Minding the Open Data Gap

30 Aug 2015

Mind the Open Data Gap

Over the past several years, it has been so encouraging to see government embrace and deploy open data sites. This shift towards open data is monumental and signals a change in how these governmental organizations connect with those they serve. Sites like Data.gov, Oregon Open Data Portal, and Data Driven Detroit are becoming more and more the norm rather than the exception.

Code for America, local advocacy groups, and innovative companies like Mapbox and Azavea have pushed this movement even further. There is even an industry forming around providing open data solutions for organizations. Newer companies like Socrata have stepped into this space with long standing industry behemoth’s like Esri also offering an open data product.

This is all great, and beyond my wildest dreams from when I first started working in the open data space. But since I’ve started working at Stanford University Libraries, I’ve come to believe we need to do even more to provide long-term access to this data. If an organization removes access to a dataset in an open data portal, does the general public even notice?

The lack of interest, the disdain for history is what makes computing not-quite-a-field.
— Alan Kay

People place inherent value on published or physical items. Much of the data published to open data portals is treated ephemerally. One day you may be able to access a data set and the next you may not. And just because a dataset is listed on Data.gov, that doesn’t necessarily mean you can download or use it. Loss of access to open data can happen for a lot of reasons including:

Web and file services are no longer maintained (due to cost, organizational challenges, loss of institutional knowledge, etc.)
Decisions are made to withdraw data that is not being frequently accessed
Historical data is overwritten to make room for current business needs only
Data is not adequately described or curated

Loss of access to this data may not cause any immediate negative ramifications to a government agency, or even its users who are trying to access it. But this loss of data is perpetuating a growing data gap for digitally created data. To illustrate, someone who comes across a dusty old map in a storage closet might think to themselves “Hey this could be valuable”. They may even go as far as checking with a local library or museum to see if they would like the map rather than throwing it away. But with digital only content thought of preservation is rarely considered. The dusty data represented in bytes is much more frequently created and deleted without a second thought. Many libraries and museums are not equipped to preserve such digital content even if they were contacted.

Data that seems as if it should be accessible in an authoritative way, a lot of times isn’t.
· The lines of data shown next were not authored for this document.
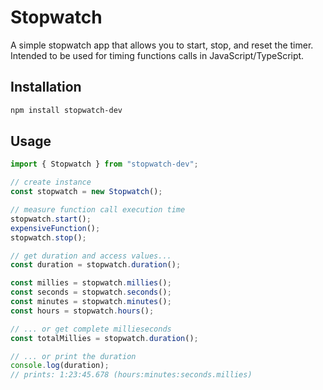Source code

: # Stopwatch

A simple stopwatch app that allows you to start, stop, and reset the timer. Intended to be used for timing functions calls in JavaScript/TypeScript.

## Installation

```bash
npm install stopwatch-dev
```

## Usage

```javascript
import { Stopwatch } from "stopwatch-dev";

// create instance
const stopwatch = new Stopwatch();

// measure function call execution time
stopwatch.start();
expensiveFunction();
stopwatch.stop();

// get duration and access values...
const duration = stopwatch.duration();

const millies = stopwatch.millies();
const seconds = stopwatch.seconds();
const minutes = stopwatch.minutes();
const hours = stopwatch.hours();

// ... or get complete millieseconds
const totalMillies = stopwatch.duration();

// ... or print the duration
console.log(duration);
// prints: 1:23:45.678 (hours:minutes:seconds.millies)
```
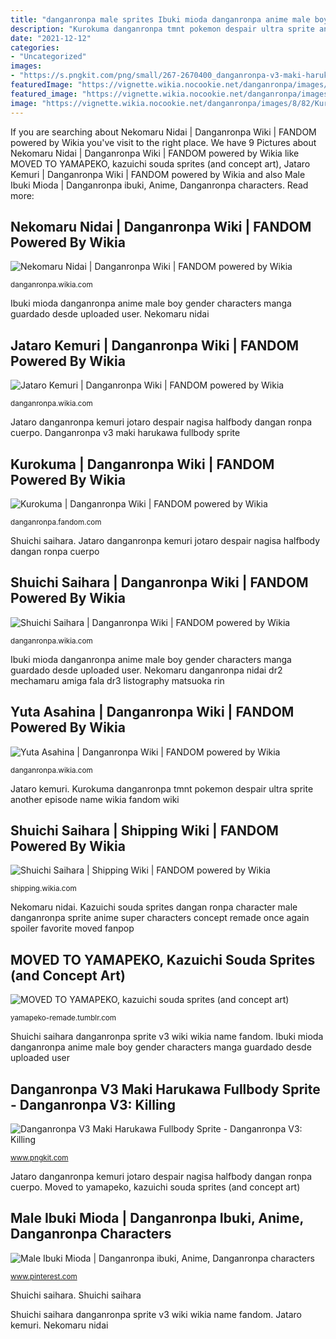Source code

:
 ```yaml
---
title: "danganronpa male sprites Ibuki mioda danganronpa anime male boy gender characters manga guardado desde uploaded user"
description: "Kurokuma danganronpa tmnt pokemon despair ultra sprite another episode name wikia fandom wiki"
date: "2021-12-12"
categories:
- "Uncategorized"
images:
- "https://s.pngkit.com/png/small/267-2670400_danganronpa-v3-maki-harukawa-fullbody-sprite.png"
featuredImage: "https://vignette.wikia.nocookie.net/danganronpa/images/6/64/Jataro_Kemuri_Halfbody_Sprite_(1).png/revision/latest/scale-to-width-down/317?cb=20170629130607"
featured_image: "https://vignette.wikia.nocookie.net/danganronpa/images/8/82/Kurokuma_Sprite_(1).png/revision/latest/scale-to-width-down/333?cb=20170629132129"
image: "https://vignette.wikia.nocookie.net/danganronpa/images/8/82/Kurokuma_Sprite_(1).png/revision/latest/scale-to-width-down/333?cb=20170629132129"
---
```


If you are searching about Nekomaru Nidai | Danganronpa Wiki | FANDOM powered by Wikia you've visit to the right place. We have 9 Pictures about Nekomaru Nidai | Danganronpa Wiki | FANDOM powered by Wikia like MOVED TO YAMAPEKO, kazuichi souda sprites (and concept art), Jataro Kemuri | Danganronpa Wiki | FANDOM powered by Wikia and also Male Ibuki Mioda | Danganronpa ibuki, Anime, Danganronpa characters. Read more:

## Nekomaru Nidai | Danganronpa Wiki | FANDOM Powered By Wikia

![Nekomaru Nidai | Danganronpa Wiki | FANDOM powered by Wikia](https://vignette.wikia.nocookie.net/danganronpa/images/0/0b/Danganronpa_2_Nekomaru_Nidai_Sprite.png/revision/latest/scale-to-width-down/350?cb=20170804035313 "Shuichi saihara")

<small>danganronpa.wikia.com</small>

Ibuki mioda danganronpa anime male boy gender characters manga guardado desde uploaded user. Nekomaru nidai

## Jataro Kemuri | Danganronpa Wiki | FANDOM Powered By Wikia

![Jataro Kemuri | Danganronpa Wiki | FANDOM powered by Wikia](https://vignette.wikia.nocookie.net/danganronpa/images/6/64/Jataro_Kemuri_Halfbody_Sprite_(1).png/revision/latest/scale-to-width-down/317?cb=20170629130607 "Shuichi saihara danganronpa sprite v3 wiki wikia name fandom")

<small>danganronpa.wikia.com</small>

Jataro danganronpa kemuri jotaro despair nagisa halfbody dangan ronpa cuerpo. Danganronpa v3 maki harukawa fullbody sprite

## Kurokuma | Danganronpa Wiki | FANDOM Powered By Wikia

![Kurokuma | Danganronpa Wiki | FANDOM powered by Wikia](https://vignette.wikia.nocookie.net/danganronpa/images/8/82/Kurokuma_Sprite_(1).png/revision/latest/scale-to-width-down/333?cb=20170629132129 "Moved to yamapeko, kazuichi souda sprites (and concept art)")

<small>danganronpa.fandom.com</small>

Shuichi saihara. Jataro danganronpa kemuri jotaro despair nagisa halfbody dangan ronpa cuerpo

## Shuichi Saihara | Danganronpa Wiki | FANDOM Powered By Wikia

![Shuichi Saihara | Danganronpa Wiki | FANDOM powered by Wikia](https://vignette.wikia.nocookie.net/danganronpa/images/5/54/Danganronpa_V3_Bonus_Mode_Shuichi_Saihara_Sprite_(1).png/revision/latest/scale-to-width-down/342?cb=20171002103155 "Nekomaru nidai")

<small>danganronpa.wikia.com</small>

Ibuki mioda danganronpa anime male boy gender characters manga guardado desde uploaded user. Nekomaru danganronpa nidai dr2 mechamaru amiga fala dr3 listography matsuoka rin

## Yuta Asahina | Danganronpa Wiki | FANDOM Powered By Wikia

![Yuta Asahina | Danganronpa Wiki | FANDOM powered by Wikia](https://vignette.wikia.nocookie.net/danganronpa/images/c/c0/Yuta_Asahina_Halfbody_Sprite_(1).png/revision/latest/scale-to-width-down/350?cb=20170629142545 "Jataro danganronpa kemuri jotaro despair nagisa halfbody dangan ronpa cuerpo")

<small>danganronpa.wikia.com</small>

Jataro kemuri. Kurokuma danganronpa tmnt pokemon despair ultra sprite another episode name wikia fandom wiki

## Shuichi Saihara | Shipping Wiki | FANDOM Powered By Wikia

![Shuichi Saihara | Shipping Wiki | FANDOM powered by Wikia](https://vignette.wikia.nocookie.net/shipping/images/6/6c/Shuuichi_Shuichi_Saihara_Illustration.png/revision/latest?cb=20180226011800 "Nekomaru nidai")

<small>shipping.wikia.com</small>

Nekomaru nidai. Kazuichi souda sprites dangan ronpa character male danganronpa sprite anime super characters concept remade once again spoiler favorite moved fanpop

## MOVED TO YAMAPEKO, Kazuichi Souda Sprites (and Concept Art)

![MOVED TO YAMAPEKO, kazuichi souda sprites (and concept art)](http://media.tumblr.com/0bac2acf7b7fc7f10d37ed542ed59354/tumblr_inline_mlhfjxJRH01qz4rgp.png "Jataro danganronpa kemuri jotaro despair nagisa halfbody dangan ronpa cuerpo")

<small>yamapeko-remade.tumblr.com</small>

Shuichi saihara danganronpa sprite v3 wiki wikia name fandom. Ibuki mioda danganronpa anime male boy gender characters manga guardado desde uploaded user

## Danganronpa V3 Maki Harukawa Fullbody Sprite - Danganronpa V3: Killing

![Danganronpa V3 Maki Harukawa Fullbody Sprite - Danganronpa V3: Killing](https://s.pngkit.com/png/small/267-2670400_danganronpa-v3-maki-harukawa-fullbody-sprite.png "Ibuki mioda danganronpa anime male boy gender characters manga guardado desde uploaded user")

<small>www.pngkit.com</small>

Jataro danganronpa kemuri jotaro despair nagisa halfbody dangan ronpa cuerpo. Moved to yamapeko, kazuichi souda sprites (and concept art)

## Male Ibuki Mioda | Danganronpa Ibuki, Anime, Danganronpa Characters

![Male Ibuki Mioda | Danganronpa ibuki, Anime, Danganronpa characters](https://i.pinimg.com/736x/cc/14/52/cc14521ed24b6b933a9a7a430646cdfc--gender-awesome.jpg "Moved to yamapeko, kazuichi souda sprites (and concept art)")

<small>www.pinterest.com</small>

Shuichi saihara. Shuichi saihara

Shuichi saihara danganronpa sprite v3 wiki wikia name fandom. Jataro kemuri. Nekomaru nidai
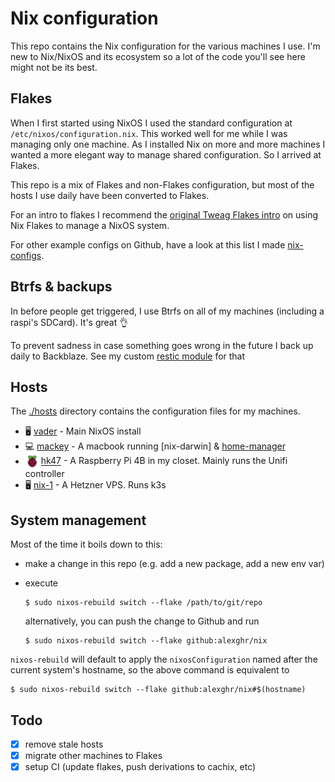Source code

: # Nix configuration

This repo contains the Nix configuration for the various machines I use. I'm
new to Nix/NixOS and its ecosystem so a lot of the code you'll see here might
not be its best.

## Flakes

When I first started using NixOS I used the standard configuration at
`/etc/nixos/configuration.nix`. This worked well for me while I was managing
only one machine. As I installed Nix on more and more machines I wanted a more
elegant way to manage shared configuration. So I arrived at Flakes.

This repo is a mix of Flakes and non-Flakes configuration, but most of the
hosts I use daily have been converted to Flakes.

For an intro to flakes I recommend the [original Tweag Flakes intro] on using
Nix Flakes to manage a NixOS system.

For other example configs on Github, have a look at this list I made
[nix-configs].

## Btrfs & backups

In before people get triggered, I use Btrfs on all of my machines (including
a raspi's SDCard). It's great 👌

To prevent sadness in case something goes wrong in the future I back up daily
to Backblaze. See my custom [restic module] for that

## Hosts

The [./hosts] directory contains the configuration files for my machines.

- 🖥️ [vader] - Main NixOS install
- 💻 [mackey] - A macbook running [nix-darwin] & [home-manager]
- <img alt="raspi" src="./.github/img/raspi.png" style="height:1.5em;vertical-align:middle"/> [hk47] -
  A Raspberry Pi 4B in my closet. Mainly runs the Unifi controller
- 🖥️ [nix-1] - A Hetzner VPS. Runs k3s

## System management

Most of the time it boils down to this:

- make a change in this repo (e.g. add a new package, add a new env var)
- execute

  ```shell
  $ sudo nixos-rebuild switch --flake /path/to/git/repo
  ```

  alternatively, you can push the change to Github and run

  ```shell
  $ sudo nixos-rebuild switch --flake github:alexghr/nix
  ```

`nixos-rebuild` will default to apply the `nixosConfiguration` named after the
current system's hostname, so the above command is equivalent to

```shell
$ sudo nixos-rebuild switch --flake github:alexghr/nix#$(hostname)
```

## Todo

- [x] remove stale hosts
- [x] migrate other machines to Flakes
- [x] setup CI (update flakes, push derivations to cachix, etc)

[original Tweag Flakes intro]: https://www.tweag.io/blog/2020-07-31-nixos-flakes/
[nix-configs]: https://github.com/stars/alexghr/lists/nix-configs
[restic module]: ./modules/restic/default.nix
[./hosts]: ./hosts
[vader]: ./hosts/vader/configuration.nix
[mackey]: ./hosts/mackey/darwin-configuration.nix
[hk47]: ./hosts/hk47/configuration.nix
[nix-1]: ./hosts/nix-1/configuration.nix
[stormtrooper]: ./hosts/stormtrooper
[wsltrooper]: ./hosts/wsltrooper
[nixtrooper]: ./hosts/nixtrooper/etc/nixos/configuration.nix
[nix-darmin]: https://github.com/LnL7/nix-darwin
[home-manager]: https://github.com/nix-community/home-manager
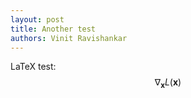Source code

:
 ```yaml
---
layout: post
title: Another test
authors: Vinit Ravishankar
---
```


LaTeX test: $$\nabla_\boldsymbol{x} L(\boldsymbol{x})$$
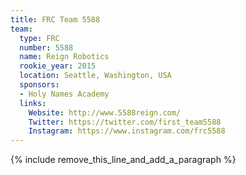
 ```yaml
---
title: FRC Team 5588
team:
  type: FRC
  number: 5588
  name: Reign Robotics
  rookie_year: 2015
  location: Seattle, Washington, USA
  sponsors:
  - Holy Names Academy
  links:
    Website: http://www.5588reign.com/
    Twitter: https://twitter.com/first_team5588
    Instagram: https://www.instagram.com/frc5588
---
```


{% include remove_this_line_and_add_a_paragraph %}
Anyone know an open dataset of 2012 US presidential election results? Values in http://t.co/2CDk32h9r5 seem off. Thanks! #followerpower
— Anita Graser (@underdarkGIS) August 23, 2015

So what is the solution? Government agencies, open data advocacy groups, and libraries all have a role to play and should be working together. If enough thought has gone into publishing the data in an online portal, that same data should be preserved in perpetuity. What we need is a distributed Internet Archive for data.

At Stanford we are already preserving all of the data that we serve out through our spatial data infrastructure and our discovery portal, EarthWorks. But one, or even a handful of universities doing this isn’t enough. A coordinated effort and between organizations is needed to provide near and long term access to this huge amount of content.

Who’s up for this?